I watched the President's speech last night. I'm not sure what to say... he seemed uneasy at times, messed quite a few times, attempted to re-write history again, told us that the war in Iraq was winnable (I thought we won already? Like May of 2003? Mission Accomplished anyone?), that we have enough troops in Iraq, that the Iraqis were going to take over sooner rather than later, told us about the new enemy, and talked about 9/11.
Okay am I missing something here? Most of the news from Iraq since April of 2003 has been bad, from the looting in the very first days to the daily bombings of today. While we have handed over power to the Iraqis, last I checked the Iraqis can't run the country right now. In effect, we are keeping the country afloat and from falling into utter chaos, thus we hold the power. Maybe we can win in Iraq, but we don't seem too close to that goal. Plus what is winning in Iraq? A stable democracy? Is that winning? Besides getting rid of Saddam, what was or is winning? Just a sable democracy? What about the WMDs? Is the fact that they didn't have them winning or a victory? So a stable democracy is what Bush wants... what if they aren't pro-American like Iran? Then what? What if we install a stable democracy that's anti-American? Is that is desired? Bush's speech only raised more questions it answered very little.

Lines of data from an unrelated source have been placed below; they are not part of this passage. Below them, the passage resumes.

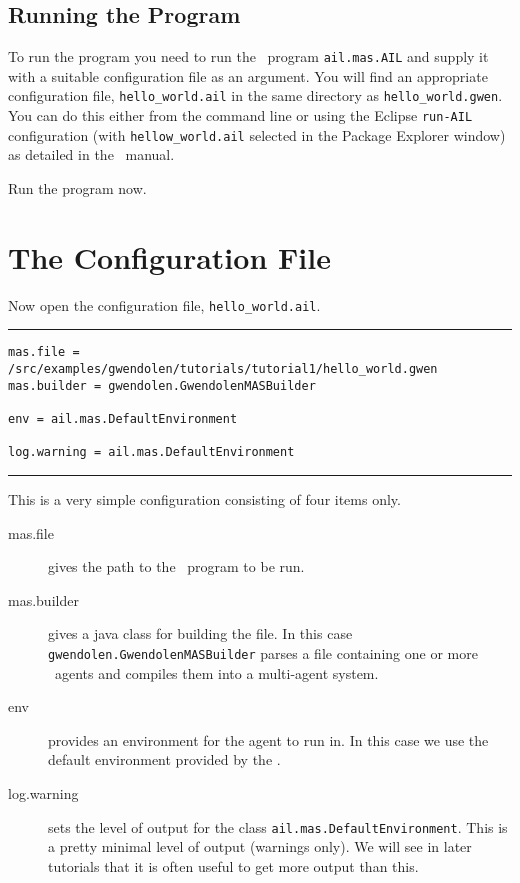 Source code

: \subsection{Running the Program}

To run the program you need to run the \java\ program \texttt{ail.mas.AIL} and supply it with a suitable configuration file as an argument.  You will find an appropriate configuration file, \texttt{hello\_world.ail} in the same directory as \texttt{hello\_world.gwen}.  You can do this either from the command line or using the Eclipse \texttt{run-AIL} configuration (with \texttt{hellow\_world.ail} selected in the Package Explorer window) as detailed in the \mcapl\ manual.

Run the program now.

\section{The Configuration File}
Now open the configuration file, \texttt{hello\_world.ail}.

\noindent\rule{\textwidth}{1pt}
\begin{verbatim}
mas.file = /src/examples/gwendolen/tutorials/tutorial1/hello_world.gwen
mas.builder = gwendolen.GwendolenMASBuilder

env = ail.mas.DefaultEnvironment

log.warning = ail.mas.DefaultEnvironment
\end{verbatim}
\rule{\textwidth}{1pt}

This is a very simple configuration consisting of four items only.
\begin{description}
\item[mas.file] gives the path to the \gwendolen\ program to be run.
\item[mas.builder] gives a java class for building the file.  In this case \texttt{gwendolen.GwendolenMASBuilder} parses a file containing one or more \gwendolen\ agents and compiles them into a multi-agent system.
\item[env] provides an environment for the agent to run in.  In this case we use the default environment provided by the \ail.
\item[log.warning] sets the level of output for the class \texttt{ail.mas.DefaultEnvironment}.  This is a pretty minimal level of output (warnings only).  We will see in later tutorials that it is often useful to get more output than this.
\end{description}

And then there is 9/11. For political reasons Bush has to bring up 9/11, it's all he has. Between not having caught ben Laden and the mess in Iraq, Bush's post 9//11 track record is shameful. So Bush has to go back to 9/11, something that moves every American, to justify Iraq. But as we know, Iraq had nothing to do with 9/11. The new line I'm hearing is that the culture and political climate in the Middle East led to 9/11 and therefore reforming Iraq is going to change things. Of course that’s a lie of BS since first we heard about the WMDs and democracy doesn’t guarantee that the terrorism will stop. Just look at the terrorist organizations actually gain in popularity in the Middle East, from Hamas and Hizbullah to various parties in Iran, via democratic means. Even if Bush and the US is successful in reforming Iraq, there is no guarantee that this will happen in the rest of the region. And the idea of taking the fight to the enemy, I need not tell anyone that the terrorists were not in Iraq in early 2003, it has been the war in Iraq that has only created more terrorists and has made Iraq and the entire region more delicate.

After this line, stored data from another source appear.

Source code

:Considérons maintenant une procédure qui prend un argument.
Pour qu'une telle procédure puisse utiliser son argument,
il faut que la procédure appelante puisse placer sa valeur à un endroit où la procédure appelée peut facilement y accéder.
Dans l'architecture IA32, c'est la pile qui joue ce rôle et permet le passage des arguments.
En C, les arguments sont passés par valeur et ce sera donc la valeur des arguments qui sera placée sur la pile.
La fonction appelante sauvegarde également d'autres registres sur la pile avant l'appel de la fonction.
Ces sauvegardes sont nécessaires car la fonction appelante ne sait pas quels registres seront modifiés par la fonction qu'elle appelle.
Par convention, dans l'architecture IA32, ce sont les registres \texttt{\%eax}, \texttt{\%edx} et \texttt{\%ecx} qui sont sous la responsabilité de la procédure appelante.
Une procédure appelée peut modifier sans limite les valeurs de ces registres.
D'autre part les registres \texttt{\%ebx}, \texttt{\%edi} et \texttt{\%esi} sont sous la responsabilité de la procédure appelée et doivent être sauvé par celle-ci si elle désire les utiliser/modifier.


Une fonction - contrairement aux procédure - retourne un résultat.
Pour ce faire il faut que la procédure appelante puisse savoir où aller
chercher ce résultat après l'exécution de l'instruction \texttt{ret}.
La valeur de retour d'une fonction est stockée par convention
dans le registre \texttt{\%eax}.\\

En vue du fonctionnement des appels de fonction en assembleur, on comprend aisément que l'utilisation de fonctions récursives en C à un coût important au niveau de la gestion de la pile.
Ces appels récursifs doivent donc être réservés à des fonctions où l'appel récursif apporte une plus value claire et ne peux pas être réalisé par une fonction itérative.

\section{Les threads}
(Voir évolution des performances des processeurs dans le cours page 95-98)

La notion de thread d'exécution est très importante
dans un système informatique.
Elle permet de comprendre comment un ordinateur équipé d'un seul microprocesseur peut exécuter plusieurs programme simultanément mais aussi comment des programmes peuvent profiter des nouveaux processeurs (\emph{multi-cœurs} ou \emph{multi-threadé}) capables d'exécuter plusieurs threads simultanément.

The reality is that we're in Iraq for the long haul. We'll be there in 2008 in all likely hood (thus whoever follows W in the White House will have to deal with Iraq). Now, Bush may pull the troops before that, but politically both domestically and internationally, that would be a disaster. The best W and friends can hope for is a stable government. The worst-case scenario would be a civil war in Iraq that would only create more chaos in the Middle East. And somewhere in between, the threat of Iraqis turning against the US military still exists. Hope doesn't lie in the American military at this point, they're actually doing a fantastic job; rather hope lies in the Iraqis. That in itself is a scary position. If one of the three groups in Iraq feels left out, who knows what will happen.

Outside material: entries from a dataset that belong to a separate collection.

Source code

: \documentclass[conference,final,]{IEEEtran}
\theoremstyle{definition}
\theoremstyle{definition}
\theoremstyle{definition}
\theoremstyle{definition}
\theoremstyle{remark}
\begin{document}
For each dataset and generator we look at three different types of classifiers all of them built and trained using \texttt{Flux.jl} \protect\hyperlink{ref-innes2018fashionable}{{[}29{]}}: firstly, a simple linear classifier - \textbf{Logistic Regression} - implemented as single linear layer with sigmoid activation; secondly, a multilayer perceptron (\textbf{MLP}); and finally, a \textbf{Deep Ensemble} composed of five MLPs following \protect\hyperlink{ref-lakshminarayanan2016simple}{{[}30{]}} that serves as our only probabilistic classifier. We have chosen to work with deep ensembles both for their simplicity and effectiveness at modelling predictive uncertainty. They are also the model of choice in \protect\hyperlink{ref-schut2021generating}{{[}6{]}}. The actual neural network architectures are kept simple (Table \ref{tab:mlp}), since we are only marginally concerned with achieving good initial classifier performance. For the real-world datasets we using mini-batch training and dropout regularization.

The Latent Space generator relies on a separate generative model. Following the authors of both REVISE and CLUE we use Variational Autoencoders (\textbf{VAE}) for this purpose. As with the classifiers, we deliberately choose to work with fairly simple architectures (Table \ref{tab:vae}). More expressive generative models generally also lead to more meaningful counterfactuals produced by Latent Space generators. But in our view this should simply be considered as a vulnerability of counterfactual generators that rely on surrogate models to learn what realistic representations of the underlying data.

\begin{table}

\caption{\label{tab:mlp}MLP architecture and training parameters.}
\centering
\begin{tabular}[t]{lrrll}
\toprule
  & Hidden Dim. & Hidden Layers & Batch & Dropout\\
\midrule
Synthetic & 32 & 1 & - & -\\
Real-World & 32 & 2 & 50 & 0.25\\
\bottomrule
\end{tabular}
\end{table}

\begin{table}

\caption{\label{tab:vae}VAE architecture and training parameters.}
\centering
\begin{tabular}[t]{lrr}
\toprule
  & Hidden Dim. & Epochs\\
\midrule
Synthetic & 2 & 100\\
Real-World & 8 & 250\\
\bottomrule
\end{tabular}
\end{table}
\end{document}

Bush got up there yesterday and tried to be a cheerleader, he tried to tell us that it was going to be all right, that we can win. But he didn't seem very reassuring. He continues to blur the line between truths and lies. And it's becoming more and more clear that success in Iraq will be what ever Bush says it is; even if he never said it from the get go. Is it a hopeless situation? Probably not, but that doesn't change too much. I mean it seems pretty clear that the war was, a total and utter mistake.